(Source records)
++++++++++

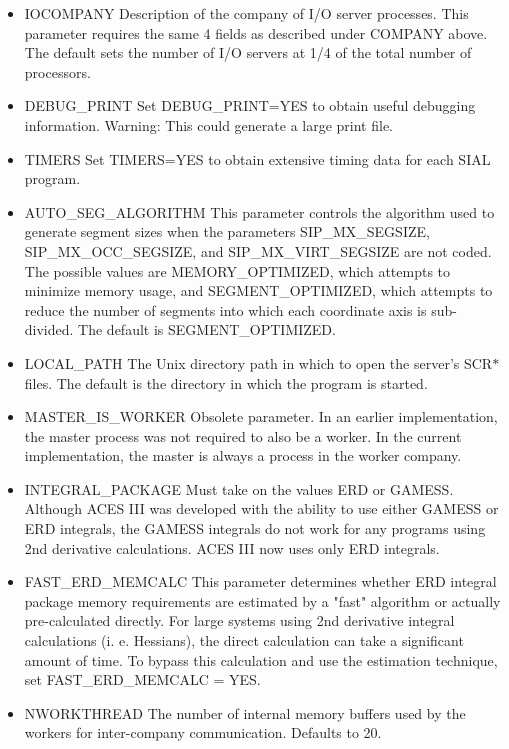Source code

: \documentclass[12pt]{article}
\begin{document}
\begin{itemize}
\item IOCOMPANY Description of the company of I/O server processes. This parameter requires the
                same 4 fields as described under COMPANY above. The default sets the number of 
                I/O servers at 1/4 of the total number of processors.
\item DEBUG\_PRINT Set DEBUG\_PRINT=YES to obtain useful debugging information. Warning: This 
                  could generate a large print file.
\item TIMERS Set TIMERS=YES to obtain extensive timing data for each SIAL program. 
\item AUTO\_SEG\_ALGORITHM This parameter controls the algorithm used
  to generate segment sizes when the parameters SIP\_MX\_SEGSIZE, 
  SIP\_MX\_OCC\_SEGSIZE, and SIP\_MX\_VIRT\_SEGSIZE are not
  coded. The possible values are MEMORY\_OPTIMIZED, which attempts to
  minimize memory usage, and SEGMENT\_OPTIMIZED, which attempts to
  reduce the number of segments into which each coordinate axis is
  sub-divided. The default is SEGMENT\_OPTIMIZED.
\item LOCAL\_PATH The Unix directory path in which to open the server's SCR$*$ files. The default
                 is the directory in which the program is started.
\item MASTER\_IS\_WORKER Obsolete parameter. In an earlier implementation, the master process 
                                           was not required to also be a worker. In the current
                                           implementation, the master is always a process in 
                                           the worker company.
\item INTEGRAL\_PACKAGE Must take on the values ERD or GAMESS.  Although ACES III was 
                       developed with the ability to use either GAMESS or ERD integrals, the 
                       GAMESS integrals do not work for any programs using 2nd derivative 
                       calculations. ACES III now uses only ERD integrals.
\item FAST\_ERD\_MEMCALC This parameter determines whether ERD integral package memory 
                       requirements are estimated by a "fast" algorithm or actually 
                       pre-calculated directly. For large systems using 2nd derivative 
                       integral calculations (i. e. Hessians), the direct calculation can take
                       a significant amount of time. To bypass this calculation and use the 
                       estimation technique, set FAST\_ERD\_MEMCALC = YES.
\item NWORKTHREAD The number of internal memory buffers used by the workers for inter-company 
                  communication. Defaults to 20.
\end{itemize} 
 
\end{document}
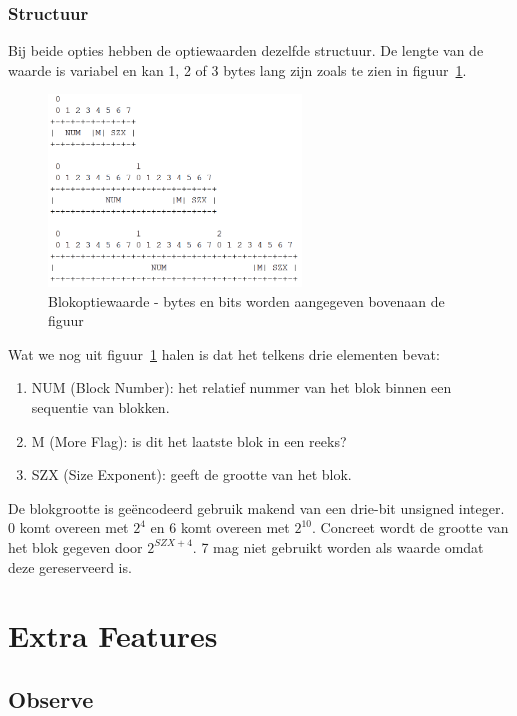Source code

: \subsubsection{Structuur}
Bij beide opties hebben de optiewaarden dezelfde structuur. De lengte van de waarde is variabel en kan 1, 2 of 3 bytes lang zijn zoals te zien in figuur~\ref{fig:blockOption}.
\begin{figure}[h]
\centering
\includegraphics[width=0.6\textwidth]{fig/blockOption}
\caption{Blokoptiewaarde - bytes en bits worden aangegeven bovenaan de figuur}
\label{fig:blockOption}
\end{figure}

\noindent
Wat we nog uit figuur~\ref{fig:blockOption} halen is dat het telkens drie elementen bevat:
\begin{enumerate}
\item NUM (Block Number): het relatief nummer van het blok binnen een sequentie van blokken.
\item M (More Flag): is dit het laatste blok in een reeks?
\item SZX (Size Exponent): geeft de grootte van het blok.
\end{enumerate}

\noindent
De blokgrootte is ge\"{e}ncodeerd gebruik makend van een drie-bit unsigned integer. 0 komt overeen met $ 2^{4} $ en 6 komt overeen met  $ 2^{10} $. Concreet wordt de grootte van het blok gegeven door  $ 2^{ SZX + 4} $. 7 mag niet gebruikt worden als waarde omdat deze gereserveerd is.

\section{Extra Features}

\subsection{Observe} \label{observe}

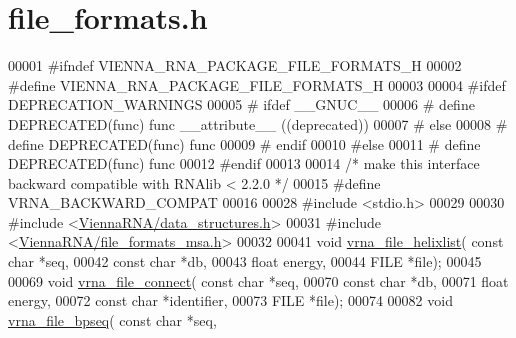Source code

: \hypertarget{file__formats_8h_source}{}\section{file\+\_\+formats.\+h}
\label{file__formats_8h_source}

\begin{DoxyCode}
00001 \textcolor{preprocessor}{#ifndef VIENNA\_RNA\_PACKAGE\_FILE\_FORMATS\_H}
00002 \textcolor{preprocessor}{#define VIENNA\_RNA\_PACKAGE\_FILE\_FORMATS\_H}
00003 
00004 \textcolor{preprocessor}{#ifdef DEPRECATION\_WARNINGS}
00005 \textcolor{preprocessor}{# ifdef \_\_GNUC\_\_}
00006 \textcolor{preprocessor}{#  define DEPRECATED(func) func \_\_attribute\_\_ ((deprecated))}
00007 \textcolor{preprocessor}{# else}
00008 \textcolor{preprocessor}{#  define DEPRECATED(func) func}
00009 \textcolor{preprocessor}{# endif}
00010 \textcolor{preprocessor}{#else}
00011 \textcolor{preprocessor}{# define DEPRECATED(func) func}
00012 \textcolor{preprocessor}{#endif}
00013 
00014 \textcolor{comment}{/* make this interface backward compatible with RNAlib < 2.2.0 */}
00015 \textcolor{preprocessor}{#define VRNA\_BACKWARD\_COMPAT}
00016 
00028 \textcolor{preprocessor}{#include <stdio.h>}
00029 
00030 \textcolor{preprocessor}{#include <\hyperlink{data__structures_8h}{ViennaRNA/data\_structures.h}>}
00031 \textcolor{preprocessor}{#include <\hyperlink{file__formats__msa_8h}{ViennaRNA/file\_formats\_msa.h}>}
00032 
00041 \textcolor{keywordtype}{void} \hyperlink{group__file__utils_gaaface7db12fadc3d271641c4515ab6e4}{vrna\_file\_helixlist}( \textcolor{keyword}{const} \textcolor{keywordtype}{char} *seq,
00042                           \textcolor{keyword}{const} \textcolor{keywordtype}{char} *db,
00043                           \textcolor{keywordtype}{float} energy,
00044                           FILE *file);
00045 
00069 \textcolor{keywordtype}{void} \hyperlink{file__formats_8h_ab69682373ccca1e0e28cc967eec07745}{vrna\_file\_connect}( \textcolor{keyword}{const} \textcolor{keywordtype}{char} *seq,
00070                         \textcolor{keyword}{const} \textcolor{keywordtype}{char} *db,
00071                         \textcolor{keywordtype}{float} energy,
00072                         \textcolor{keyword}{const} \textcolor{keywordtype}{char} *identifier,
00073                         FILE *file);
00074 
00082 \textcolor{keywordtype}{void} \hyperlink{file__formats_8h_a9b462e6f202594af5d3fa56e280d633f}{vrna\_file\_bpseq}( \textcolor{keyword}{const} \textcolor{keywordtype}{char} *seq,

\end{DoxyCode}
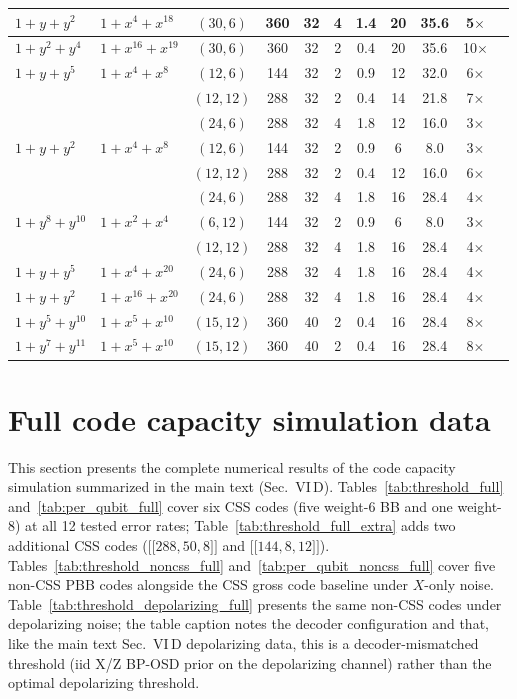\documentclass[aps,prxquantum,twocolumn,superscriptaddress,nofootinbib]{revtex4-2}
\newcommand{\dblbrk}[1]{\ensuremath{\lbrack\!\lbrack #1 \rbrack\!\rbrack}}
\newcommand{\code}[1]{\dblbrk{#1}}
\begin{document}
\begin{table}[t]
\begin{tabular}{llccccccccc}
\midrule
$1{+}y{+}y^{2}$ & $1{+}x^{4}{+}x^{18}$ & $(30,6)$ & 360 & 32 & 4 & 1.4 & 20 & 35.6 & 5$\times$ \\
\midrule
$1{+}y^{2}{+}y^{4}$ & $1{+}x^{16}{+}x^{19}$ & $(30,6)$ & 360 & 32 & 2 & 0.4 & 20 & 35.6 & 10$\times$ \\
\midrule
$1{+}y{+}y^{5}$ & $1{+}x^{4}{+}x^{8}$ & $(12,6)$ & 144 & 32 & 2 & 0.9 & 12 & 32.0 & 6$\times$ \\
 & & $(12,12)$ & 288 & 32 & 2 & 0.4 & 14 & 21.8 & 7$\times$ \\
 & & $(24,6)$ & 288 & 32 & 4 & 1.8 & 12 & 16.0 & 3$\times$ \\
\midrule
$1{+}y{+}y^{2}$ & $1{+}x^{4}{+}x^{8}$ & $(12,6)$ & 144 & 32 & 2 & 0.9 & 6 & 8.0 & 3$\times$ \\
 & & $(12,12)$ & 288 & 32 & 2 & 0.4 & 12 & 16.0 & 6$\times$ \\
 & & $(24,6)$ & 288 & 32 & 4 & 1.8 & 16 & 28.4 & 4$\times$ \\
\midrule
$1{+}y^{8}{+}y^{10}$ & $1{+}x^{2}{+}x^{4}$ & $(6,12)$ & 144 & 32 & 2 & 0.9 & 6 & 8.0 & 3$\times$ \\
 & & $(12,12)$ & 288 & 32 & 4 & 1.8 & 16 & 28.4 & 4$\times$ \\
\midrule
$1{+}y{+}y^{5}$ & $1{+}x^{4}{+}x^{20}$ & $(24,6)$ & 288 & 32 & 4 & 1.8 & 16 & 28.4 & 4$\times$ \\
\midrule
$1{+}y{+}y^{2}$ & $1{+}x^{16}{+}x^{20}$ & $(24,6)$ & 288 & 32 & 4 & 1.8 & 16 & 28.4 & 4$\times$ \\
\midrule
$1{+}y^{5}{+}y^{10}$ & $1{+}x^{5}{+}x^{10}$ & $(15,12)$ & 360 & 40 & 2 & 0.4 & 16 & 28.4 & 8$\times$ \\
\midrule
$1{+}y^{7}{+}y^{11}$ & $1{+}x^{5}{+}x^{10}$ & $(15,12)$ & 360 & 40 & 2 & 0.4 & 16 & 28.4 & 8$\times$ \\
\bottomrule
\end{tabular}
\end{table}

\section{Full code capacity simulation data}
\label{sm:threshold}

This section presents the complete numerical results of the code capacity simulation summarized in the main text (Sec.~VI\,D).
Tables~\ref{tab:threshold_full} and~\ref{tab:per_qubit_full} cover six CSS codes (five weight-6 BB and one weight-8) at all 12 tested error rates; Table~\ref{tab:threshold_full_extra} adds two additional CSS codes ($\code{288,50,8}$ and $\code{144,8,12}$).
Tables~\ref{tab:threshold_noncss_full} and~\ref{tab:per_qubit_noncss_full} cover five non-CSS PBB codes alongside the CSS gross code baseline under $X$-only noise.
Table~\ref{tab:threshold_depolarizing_full} presents the same non-CSS codes under depolarizing noise; the table caption notes the decoder configuration and that, like the main text Sec.~VI\,D depolarizing data, this is a decoder-mismatched threshold (iid X/Z BP-OSD prior on the depolarizing channel) rather than the optimal depolarizing threshold.
\end{document}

++++++++++

Exercise ▸
From the data above, copy each line that has the string "energy".

Exercise response ▸
00043                           \textcolor{keywordtype}{float} energy,
00071                         \textcolor{keywordtype}{float} energy,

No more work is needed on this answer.